##### Listed entries #####

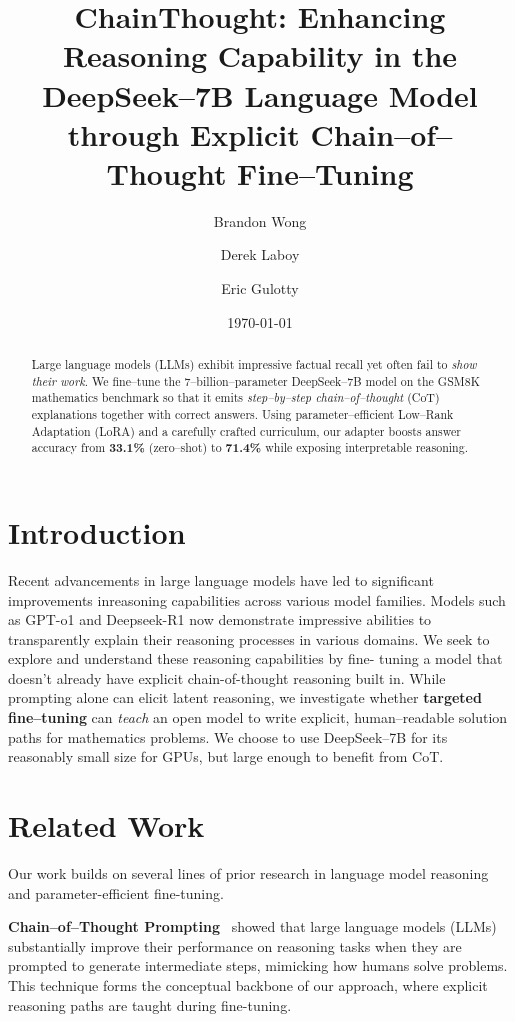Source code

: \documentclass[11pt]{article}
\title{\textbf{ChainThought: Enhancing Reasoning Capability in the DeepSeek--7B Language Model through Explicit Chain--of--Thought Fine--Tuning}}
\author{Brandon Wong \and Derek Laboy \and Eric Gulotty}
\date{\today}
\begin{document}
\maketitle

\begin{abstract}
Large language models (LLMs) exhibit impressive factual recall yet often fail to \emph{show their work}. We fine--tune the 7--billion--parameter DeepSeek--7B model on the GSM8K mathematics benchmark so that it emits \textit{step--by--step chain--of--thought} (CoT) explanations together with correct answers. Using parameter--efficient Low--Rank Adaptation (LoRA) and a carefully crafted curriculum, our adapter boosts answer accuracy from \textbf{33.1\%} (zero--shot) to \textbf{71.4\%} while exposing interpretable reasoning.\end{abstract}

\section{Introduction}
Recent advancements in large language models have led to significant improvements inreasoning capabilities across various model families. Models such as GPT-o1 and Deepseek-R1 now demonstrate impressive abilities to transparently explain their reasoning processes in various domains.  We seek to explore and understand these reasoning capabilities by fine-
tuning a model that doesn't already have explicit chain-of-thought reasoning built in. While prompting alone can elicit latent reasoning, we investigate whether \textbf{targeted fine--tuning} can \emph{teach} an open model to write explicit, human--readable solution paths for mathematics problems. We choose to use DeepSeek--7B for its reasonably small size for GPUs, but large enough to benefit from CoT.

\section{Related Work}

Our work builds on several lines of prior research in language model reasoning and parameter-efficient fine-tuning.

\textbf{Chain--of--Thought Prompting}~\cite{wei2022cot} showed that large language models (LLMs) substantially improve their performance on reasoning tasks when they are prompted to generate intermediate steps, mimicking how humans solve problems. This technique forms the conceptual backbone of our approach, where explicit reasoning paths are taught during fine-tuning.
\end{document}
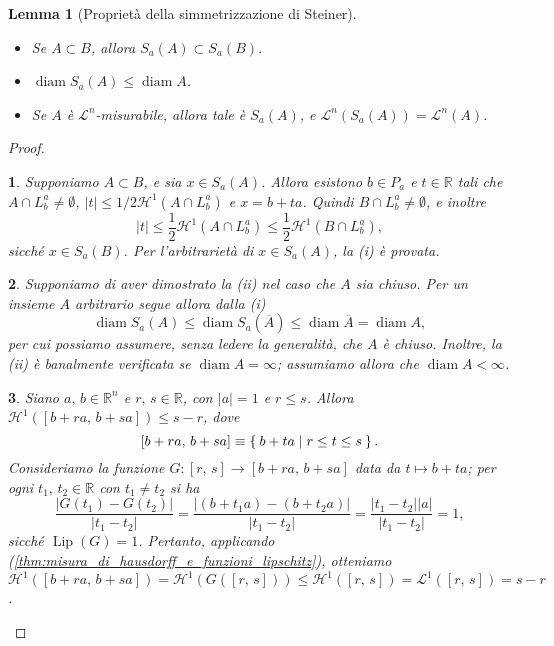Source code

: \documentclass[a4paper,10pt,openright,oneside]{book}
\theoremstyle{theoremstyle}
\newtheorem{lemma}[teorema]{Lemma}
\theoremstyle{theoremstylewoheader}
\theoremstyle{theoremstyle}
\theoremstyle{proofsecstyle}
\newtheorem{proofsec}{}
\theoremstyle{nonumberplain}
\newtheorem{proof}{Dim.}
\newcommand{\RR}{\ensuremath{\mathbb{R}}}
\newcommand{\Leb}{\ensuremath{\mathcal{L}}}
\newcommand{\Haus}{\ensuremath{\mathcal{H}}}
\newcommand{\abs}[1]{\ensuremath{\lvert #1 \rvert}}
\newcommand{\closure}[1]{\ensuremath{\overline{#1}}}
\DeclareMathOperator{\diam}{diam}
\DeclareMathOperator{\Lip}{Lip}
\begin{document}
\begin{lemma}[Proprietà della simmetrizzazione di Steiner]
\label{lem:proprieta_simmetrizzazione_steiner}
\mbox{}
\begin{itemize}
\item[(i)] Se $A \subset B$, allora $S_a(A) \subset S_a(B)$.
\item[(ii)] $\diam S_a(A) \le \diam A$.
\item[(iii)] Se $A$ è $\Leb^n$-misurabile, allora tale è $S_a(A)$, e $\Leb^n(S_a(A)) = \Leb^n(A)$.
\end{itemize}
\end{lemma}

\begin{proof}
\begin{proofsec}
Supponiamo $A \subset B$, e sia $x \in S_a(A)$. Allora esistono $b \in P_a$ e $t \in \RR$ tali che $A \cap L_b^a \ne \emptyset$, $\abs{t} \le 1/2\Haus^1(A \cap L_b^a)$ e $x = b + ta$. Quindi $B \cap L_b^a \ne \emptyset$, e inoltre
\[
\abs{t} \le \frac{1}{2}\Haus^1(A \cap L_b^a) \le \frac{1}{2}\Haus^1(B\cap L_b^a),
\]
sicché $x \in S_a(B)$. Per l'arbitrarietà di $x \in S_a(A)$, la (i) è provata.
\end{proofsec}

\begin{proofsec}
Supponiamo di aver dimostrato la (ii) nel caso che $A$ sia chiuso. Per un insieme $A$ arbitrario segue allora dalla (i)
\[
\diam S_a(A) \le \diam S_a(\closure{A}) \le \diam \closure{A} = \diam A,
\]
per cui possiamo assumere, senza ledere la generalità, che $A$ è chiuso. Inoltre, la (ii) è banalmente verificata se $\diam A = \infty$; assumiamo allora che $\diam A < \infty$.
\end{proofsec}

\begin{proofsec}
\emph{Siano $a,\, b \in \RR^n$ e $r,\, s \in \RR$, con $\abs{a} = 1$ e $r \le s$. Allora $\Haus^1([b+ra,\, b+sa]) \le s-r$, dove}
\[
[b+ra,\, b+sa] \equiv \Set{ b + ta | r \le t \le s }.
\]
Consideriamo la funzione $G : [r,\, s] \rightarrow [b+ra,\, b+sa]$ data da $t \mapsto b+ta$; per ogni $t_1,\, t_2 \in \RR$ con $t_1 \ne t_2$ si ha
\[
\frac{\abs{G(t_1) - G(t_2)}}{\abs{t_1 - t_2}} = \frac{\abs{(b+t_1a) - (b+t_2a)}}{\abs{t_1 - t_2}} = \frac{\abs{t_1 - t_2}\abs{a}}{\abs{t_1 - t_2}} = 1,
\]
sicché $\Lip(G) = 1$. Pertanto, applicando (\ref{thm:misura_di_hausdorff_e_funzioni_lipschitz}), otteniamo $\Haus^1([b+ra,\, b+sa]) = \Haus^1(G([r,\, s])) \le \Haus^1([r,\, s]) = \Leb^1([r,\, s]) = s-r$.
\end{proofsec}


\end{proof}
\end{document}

#####

Task to complete:
Please show the lines in the entries above that hold the string "mathematics".

Result for this exercise:
Large language models (LLMs) exhibit impressive factual recall yet often fail to \emph{show their work}. We fine--tune the 7--billion--parameter DeepSeek--7B model on the GSM8K mathematics benchmark so that it emits \textit{step--by--step chain--of--thought} (CoT) explanations together with correct answers. Using parameter--efficient Low--Rank Adaptation (LoRA) and a carefully crafted curriculum, our adapter boosts answer accuracy from \textbf{33.1\%} (zero--shot) to \textbf{71.4\%} while exposing interpretable reasoning.\end{abstract}
tuning a model that doesn't already have explicit chain-of-thought reasoning built in. While prompting alone can elicit latent reasoning, we investigate whether \textbf{targeted fine--tuning} can \emph{teach} an open model to write explicit, human--readable solution paths for mathematics problems. We choose to use DeepSeek--7B for its reasonably small size for GPUs, but large enough to benefit from CoT.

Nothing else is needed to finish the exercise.